This is the last post in series about Support Vector Machine classifier. We already feel the basics of SVM. We have our data preprocessed. Finally, we know the influence of some major hyperparameters on the classifier. Now, let's choose proper hyperparameters for a given problem. This is done by validation or cross-validation. These techniques are very common in Machine Learning and are also helpful in finding a proper SVM model. The example will cover building the classifier for the foreground/background estimation problem in Flover project.
Is it a "black art"?
Or can we automate something?
The most common hyperparameters to choose in SVM model are complexity (margin softness) and gamma (interchangeably sigma) which controls width of a gaussian kernel. But for some more complicated Machine Learning architectures there are many more hyperparameters to optimize. For example, for deep neural networks one has to choose proper learning rate, learning rate schedule, number of training iterations, number of hidden layers or momentum . Do we have any fixed routine to find these values or we have to rely on our experience with a given problem and architecture?
We can list down some common methods of finding hyperparameters for our classifier.
- Manual Search
- Grid Search
- Random Search
- Automated optimization
When we have a knowledge on a given topic and know some basics about certain classifier we can just manually search the space of hyperparameters.

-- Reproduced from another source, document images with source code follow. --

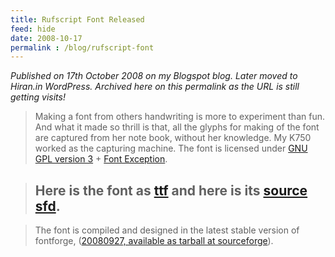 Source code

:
```yaml
---
title: Rufscript Font Released
feed: hide
date: 2008-10-17
permalink : /blog/rufscript-font
---
```


*Published on 17th October 2008 on my Blogspot blog. Later moved to Hiran.in WordPress. Archived here on this permalink as the URL is still getting visits!*

> Making a font from others handwriting is more to experiment than fun. And what it made so thrill is that, all the glyphs for making of the font are captured from her note book, without her knowledge. My K750 worked as the capturing machine. The font is licensed under [GNU GPL version 3](http://www.fsf.org/licensing/licenses/gpl.html) + [Font Exception](http://www.fsf.org/licensing/licenses/gpl-faq.html#FontException).

> ## Here is the font as [ttf](https://sources.debian.org/src/fonts-rufscript/010-3/Rufscript010.ttf/) and here is its [source sfd](https://github.com/hfactor/rufscript).

> The font is compiled and designed in the latest stable version of fontforge, ([20080927, available as tarball at sourceforge](http://downloads.sourceforge.net/fontforge/fontforge_full-20080927.tar.bz2?modtime=1222592596&big_mirror=0)). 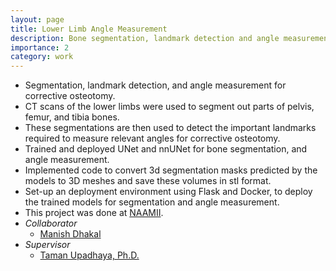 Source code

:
 ```yaml
---
layout: page
title: Lower Limb Angle Measurement
description: Bone segmentation, landmark detection and angle measurement
importance: 2
category: work
---
```


- Segmentation, landmark detection, and angle measurement for corrective osteotomy.
- CT scans of the lower limbs were used to segment out parts of pelvis, femur, and tibia bones.
- These segmentations are then used to detect the important landmarks required to measure relevant angles for corrective osteotomy.
- Trained and deployed UNet and nnUNet for bone segmentation, and angle measurement.
- Implemented code to convert 3d segmentation masks predicted by the models to 3D meshes and save these volumes in stl format.
- Set-up an deployment environment using Flask and Docker, to deploy the trained models for segmentation and angle measurement.
- This project was done at [NAAMII](https://www.naamii.org.np/projects/ai-assisted-microscopy/).
- *Collaborator*
    - [Manish Dhakal](https://manishdhakal.com.np/)
- *Supervisor*
    - [Taman Upadhaya, Ph.D.](https://scholar.google.com/citations?user=RuVA5rUAAAAJ)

We simply take any set of parameters and train the model. Observing the generalization error we tweak the model until we are satisfied with the results. It sounds like more academic approach but it's still very common in the industry as well.
Here, we select ranges of our hyperparameters and choose some intervals of sampling them. This way we obtain a grid of these parameters which let us do an exhaustive search. Now, we just run a model training for every parameter set in the grid. It's quite computationally expensive, especially when we the training takes a long time and there are many hyperparameters. On the other hand, it's very easy to parallelize such process.
Like in grid search, we have to pick hyperparameters ranges. This time, the values of parameters are randomly chosen. This method is faster than grid search and also can be paralellized.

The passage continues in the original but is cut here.